At the Dadaab refugee camp, Muhiji’s widow, Hussein Mariam Ali, told Compass, “Life without Osman is now meaningless – how will I survive here all alone without him? I wish I had gotten children with him.”

Another refugee in Dadaab, Binti Ali Bilal, recounted an attack in Lower Juba, Somalia. The 40-year-old mother of 10 children was fetching firewood with her 23-year-old daughter, Asha Ibrahim Abdalla, on April 15 in an area called Yontoy when a group from the Muslim insurgent group al Shabaab approached them. Yontoy is 25 kilometers (15 miles) from Kismayo.

For some time the local community had suspected that she and her family were Christians, Bilal told Compass. Neighbors with members from al Shabaab, believed to have links with al Qaeda, confronted them, she said.

“They asked whether we were Christians – it was very difficult for us to deny,” Bilal said. “So we openly said that we were Christians. They began beating us. My son who is 10 years old ran away screaming. My daughter then was six months pregnant. They hit me at the ribs before dragging us into the bush.

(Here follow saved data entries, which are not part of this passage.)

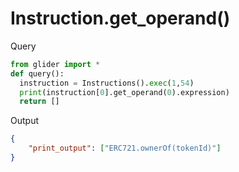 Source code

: # Instruction.get\_operand()

Query

```python
from glider import *
def query():
  instruction = Instructions().exec(1,54)
  print(instruction[0].get_operand(0).expression)
  return []
```

Output

```json
{
    "print_output": ["ERC721.ownerOf(tokenId)"]
}
```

They raped us repeatedly and held us captive for five days.”

The Muslim extremists left them there to die, she said.

“My daughter began to bleed – thank God my husband [Ibrahim Abdalla Maidula] found us alive after the five days of agony,” she said. “We were taken to Kismayo for treatment before escaping to Dadaab refugee camp in Kenya on May 5. My daughter gave birth to a sickly baby, and she still suffers after-birth related diseases.”

Bilal’s daughter told Compass that she still feels pain in her abdomen and chest. She was weak and worried that she may have contracted HIV, or human immunodeficiency virus.